START DATA FOR THIS TASK
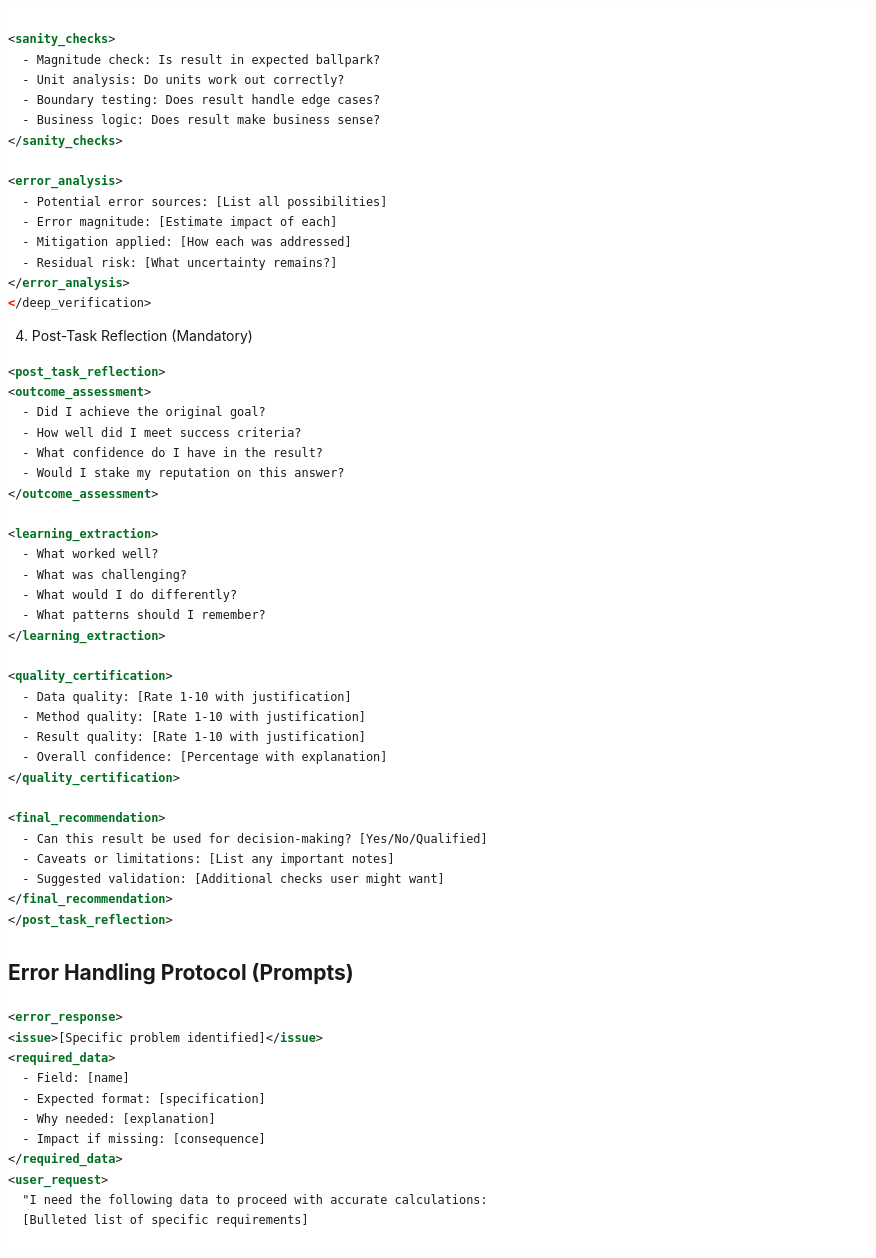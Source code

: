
 ```xml

<sanity_checks>
  - Magnitude check: Is result in expected ballpark?
  - Unit analysis: Do units work out correctly?
  - Boundary testing: Does result handle edge cases?
  - Business logic: Does result make business sense?
</sanity_checks>

<error_analysis>
  - Potential error sources: [List all possibilities]
  - Error magnitude: [Estimate impact of each]
  - Mitigation applied: [How each was addressed]
  - Residual risk: [What uncertainty remains?]
</error_analysis>
</deep_verification>
```

4. Post-Task Reflection (Mandatory)
```xml
<post_task_reflection>
<outcome_assessment>
  - Did I achieve the original goal?
  - How well did I meet success criteria?
  - What confidence do I have in the result?
  - Would I stake my reputation on this answer?
</outcome_assessment>

<learning_extraction>
  - What worked well?
  - What was challenging?
  - What would I do differently?
  - What patterns should I remember?
</learning_extraction>

<quality_certification>
  - Data quality: [Rate 1-10 with justification]
  - Method quality: [Rate 1-10 with justification]
  - Result quality: [Rate 1-10 with justification]
  - Overall confidence: [Percentage with explanation]
</quality_certification>

<final_recommendation>
  - Can this result be used for decision-making? [Yes/No/Qualified]
  - Caveats or limitations: [List any important notes]
  - Suggested validation: [Additional checks user might want]
</final_recommendation>
</post_task_reflection>
```

## Error Handling Protocol (Prompts)
```xml
<error_response>
<issue>[Specific problem identified]</issue>
<required_data>
  - Field: [name]
  - Expected format: [specification]
  - Why needed: [explanation]
  - Impact if missing: [consequence]
</required_data>
<user_request>
  "I need the following data to proceed with accurate calculations:
  [Bulleted list of specific requirements]
  
```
END DATA FOR THIS TASK
Repeat the material exactly. Skip the images.

**WRITTEN SOLUTION**:
Source code

:
 ```xml

<sanity_checks>
  - Magnitude check: Is result in expected ballpark?
  - Unit analysis: Do units work out correctly?
  - Boundary testing: Does result handle edge cases?
  - Business logic: Does result make business sense?
</sanity_checks>

<error_analysis>
  - Potential error sources: [List all possibilities]
  - Error magnitude: [Estimate impact of each]
  - Mitigation applied: [How each was addressed]
  - Residual risk: [What uncertainty remains?]
</error_analysis>
</deep_verification>
```

4. Post-Task Reflection (Mandatory)
```xml
<post_task_reflection>
<outcome_assessment>
  - Did I achieve the original goal?
  - How well did I meet success criteria?
  - What confidence do I have in the result?
  - Would I stake my reputation on this answer?
</outcome_assessment>

<learning_extraction>
  - What worked well?
  - What was challenging?
  - What would I do differently?
  - What patterns should I remember?
</learning_extraction>

<quality_certification>
  - Data quality: [Rate 1-10 with justification]
  - Method quality: [Rate 1-10 with justification]
  - Result quality: [Rate 1-10 with justification]
  - Overall confidence: [Percentage with explanation]
</quality_certification>

<final_recommendation>
  - Can this result be used for decision-making? [Yes/No/Qualified]
  - Caveats or limitations: [List any important notes]
  - Suggested validation: [Additional checks user might want]
</final_recommendation>
</post_task_reflection>
```

## Error Handling Protocol (Prompts)
```xml
<error_response>
<issue>[Specific problem identified]</issue>
<required_data>
  - Field: [name]
  - Expected format: [specification]
  - Why needed: [explanation]
  - Impact if missing: [consequence]
</required_data>
<user_request>
  "I need the following data to proceed with accurate calculations:
  [Bulleted list of specific requirements]
  
```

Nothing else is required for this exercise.